Em um manual militar de “guerra não-convencional” vazado e destacado recentemente pelo WikiLeaks, o Exército dos EUA aponta que as grandes instituições financeiras globais – tais como o Banco Mundial, o Fundo Monetário Internacional (FMI) e a Organização Para Cooperação e Desenvolvimento Econômico (OCDE) – são usadas como “armas em tempos de conflito até, e incluindo, guerra geral em grande escala,” não-convencionais e financeiras, bem como para alavancar “as políticas e a cooperação dos estados.”
O documento, oficialmente intitulado como “Manual de Campo (FM) 3-05.130, Forças de Operações Especiais do Exército em Guerra Não Convencional” [Army Special Operations Forces Unconventional Warfare] e originalmente escrito em setembro de 2008, foi recentemente destacado pelo WikiLeaks no Twitter, à luz dos recentes eventos na Venezuela e dos anos de cerco econômico liderado pelos EUA naquele país através de sanções e outros meios de guerra econômica. Apesar do documento ter gerado um novo interesse nos dias recentes, ele foi originalmente publicado pelo WikiLeaks em dezembro de 2008 e tem sido descrito como o “manual de mudança de regime” das forças militares.
Os recentes tweets do WikiLeaks sobre o assunto chamaram a atenção para uma sessão específica do documento de 248 páginas, intitulada “Instrumentos Financeiros da Poder Nacional dos EUA e Guerra Não Convencional.” Essa sessão em particular, denota que o governo dos EUA aplica “poder financeiros unilateral e indireto por meio de influência persuasiva em instituições financeiras internacionais e domésticas no que se refere a disponibilidade e termos de empréstimos, concessões ou outras assistências financeiras para Estados estrangeiros e atores não estatais,” e nomeia especificamente o Banco Mundial, o FMI e a OCDE, bem como o Banco de Compensações Internacionais, como “espaços diplomáticos-financeiros dos EUA para efetuar” tais metas.

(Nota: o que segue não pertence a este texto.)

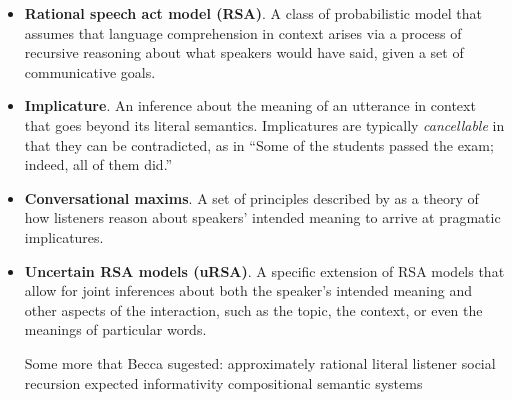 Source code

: \documentclass[]{elsarticle}
\begin{document}
\begin{itemize}
\item \textbf{Rational speech act model (RSA)}. A class of probabilistic model that assumes that language comprehension in context arises via a process of
  recursive reasoning about what speakers would have said, given a set
  of communicative goals.

\item \textbf{Implicature}. An inference about the meaning of an utterance in context that goes beyond its literal semantics. Implicatures are typically \emph{cancellable} in that they can be contradicted, as in ``Some of the students passed the exam; indeed, all of them did.''

\item \textbf{Conversational maxims}. A set of principles described by \citet{grice1975} as a theory of how listeners reason about speakers' intended meaning to arrive at pragmatic implicatures.

\item \textbf{Uncertain RSA models (uRSA)}. A specific extension of RSA models that allow for joint inferences about both the speaker's intended meaning and other aspects of the interaction, such as the topic, the context, or even the meanings of particular words.

Some more that Becca sugested:
approximately rational
literal listener 
social recursion
expected informativity
compositional semantic systems



\end{itemize}
\end{document}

O manual também destaca a “manipulação estatal de taxas de impostos e juros” junto com outras “medidas legais e burocráticas” para “abrir, modificar ou fechar fluxos econômicos” e posteriormente afirma que a Agência de Controle de Ativos Estrangeiros dos EUA – que supervisiona as sanções dos EUA a outras nações, como a Venezuela – “tem um longo histórico de conduzir guerras econômicas que sejam valiosas para qualquer campanha de ARSOF UW [Forças de Operações Especiais do Exército em Guerra Não Convencional].”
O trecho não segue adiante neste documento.